There are many ways for investors to benefit from the slow-moving train wreck that is the European financial crisis. Among them:
Postpone your visit to Greece until next year when they are out of the euro and everything costs 60% less.
Postpone your visit to the rest of Europe until next year after the European Central Bank floods the continent with euros and the euro is on par with the dollar — or lower.
Or, you can trade the crisis by selling weekly puts and calls.
Trade #1: CurrencyShares Euro Trust
Write puts against the ETF for the euro — the CurrencyShares Euro Trust (NYSE:FXE). Just make sure they are well out of the money — there are huge premiums on these puts for obvious reasons.
Take a look at the $123 June Week One Puts.

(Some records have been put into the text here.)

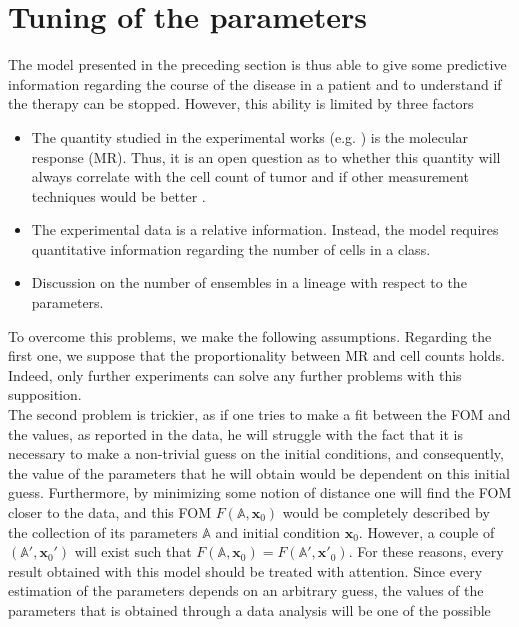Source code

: \documentclass[a4paper,10pt]{article}
\begin{document}
\section{Tuning of the parameters}
The model presented in the preceding section is thus able to give some predictive 
information regarding the course of the disease in a patient and to 
understand if the therapy can be stopped.
However, this ability is limited by three factors 
\begin{itemize}
\item The quantity studied in the experimental works (e.g. \cite{michor2005, olshen2014dynamics}) 
is the molecular response (MR). 
Thus, it is an open question as to whether this quantity will always correlate with the 
cell count of tumor and if other 
measurement techniques would be better 
\cite{rainero2018gdna, experiment-affidabile-1, experiment-affidabile-2, experiment-affidabile-3,
experiment-affidabile-4, latham2016bcr}.
\item The experimental data is a relative 
information.
Instead, the model requires
quantitative information 
regarding the number of cells in a class.
\item Discussion on the number of ensembles in a lineage with respect to the parameters. 
\end{itemize}
To overcome this problems, we make the following assumptions.
Regarding the first one, we suppose that the proportionality between MR and cell counts holds.
Indeed, only further experiments can solve any further problems with this supposition.\\
The second problem is trickier, 
as if one tries to make a fit 
between the FOM and the values,
as reported in the data, he will struggle with the fact that it is necessary to make
a non-trivial guess 
on the initial conditions, 
and consequently, the value of the parameters that he will obtain would be dependent on 
this initial guess. 
Furthermore, by minimizing some notion of distance 
one will find the FOM closer to the data, and this 
FOM $F(\mathbb{A},\mathbf{x}_0)$ 
would be completely described by the collection of its parameters 
$\mathbb{A}$ and initial condition $\mathbf{x}_0$.
However, a couple of
$(\mathbb{A}',\mathbf{x}_0')$ will exist such that
$F(\mathbb{A},\mathbf{x}_0)=F(\mathbb{A}',\mathbf{x}'_0)$.
For these reasons, every result obtained with this model 
should be treated with attention. Since every estimation of the parameters
depends on an arbitrary guess, the values of the parameters that is
obtained through a data analysis will be one of the possible
\end{document}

If you write them, they will give you a 1% return on capital in a couple of days if they expire worthless. The range of $120-$122 is a very firm floor, so sell something a bit higher, collect more premium and know you can always roll the position into the $120-$122 range and you should have an opportunity to get out with a profit even if the FXE moves faster — to the downside — than you expect.
Trade #2: Potash
Write puts against something Europeans — or anyone for that matter — can’t give up even during an economic crisis: food, specifically fertilizer companies like Potash (NYSE:POT).
Potash and the other fertilizer stocks sold off for no rational reason — not that rationality has anything to do with the markets or traders — and they are now bouncing back big time. Potash is a fundamentally great company selling for dirt cheap.

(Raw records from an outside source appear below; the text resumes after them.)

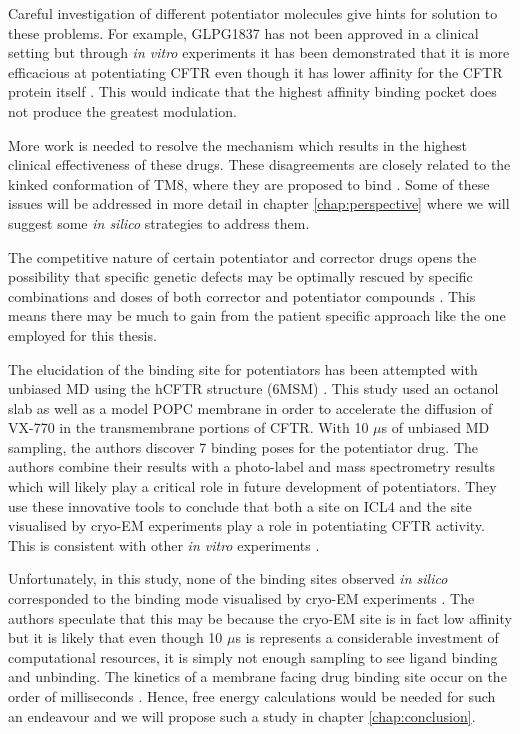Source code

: Careful investigation of different potentiator molecules give hints for solution to these problems. For example, GLPG1837 has not been approved in a clinical setting but through \textit {in vitro} experiments it has been demonstrated that it is more efficacious at potentiating CFTR even though it has lower affinity for the CFTR protein itself \cite{vanderplas2018}. This would indicate that the highest affinity binding pocket does not produce the greatest modulation. 

More work is needed to resolve the mechanism which results in the highest clinical effectiveness of these drugs. These disagreements are closely related to the kinked conformation of TM8, where they are proposed to bind \cite{liu2019, yeh2019}. Some of these issues will be addressed in more detail in chapter \ref{chap:perspective} where we will suggest some \textit{in silico} strategies to address them. 

The competitive nature of certain potentiator and corrector drugs opens the possibility that specific genetic defects may be optimally rescued by specific combinations and doses of both corrector and potentiator compounds \cite{csanady2019}. This means there may be much to gain from the patient specific approach like the one employed for this thesis. 

The elucidation of the binding site for potentiators has been attempted with unbiased MD using the hCFTR structure (6MSM) \cite{laselva2021a}. This study used an octanol slab as well as a model POPC membrane in order to accelerate the diffusion of VX-770 in the transmembrane portions of CFTR. With 10 $\mu$s of unbiased MD sampling, the authors discover 7 binding poses for the potentiator drug. The authors combine their results with a photo-label and mass spectrometry results which will likely play a critical role in future development of potentiators. They use these innovative tools to conclude that both a site on ICL4 and the site visualised by cryo-EM experiments play a role in potentiating CFTR activity. This is consistent with other \textit{in vitro} experiments \cite{csanady2019}.

Unfortunately, in this study, none of the binding sites observed \textit{in silico} corresponded to the binding mode visualised by cryo-EM experiments \cite{liu2019}. The authors speculate that this may be because the cryo-EM site is in fact low affinity but it is likely that even though 10 $\mu$s is represents a considerable investment of computational resources, it is simply not enough sampling to see ligand binding and unbinding. The kinetics of a membrane facing drug binding site occur on the order of milliseconds \cite{weikl2016}. Hence, free energy calculations would be needed for such an endeavour and we will propose such a study in chapter \ref{chap:conclusion}.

If you want less risk of being out the stock or having to roll it, you can sell the $39 June Week One put and get around a half percent return on capital — 25% per annum. Or, you can take on more risk and having your capital tied up for a while — not lost, tied up — by selling the $40 June Week One put and get around a 1% return on capital — 50% a year on that position.
The bottom line: Europe is a slow-moving train wreck that’s picking up speed. Stay ahead of it by selling — not buying — weekly puts and calls.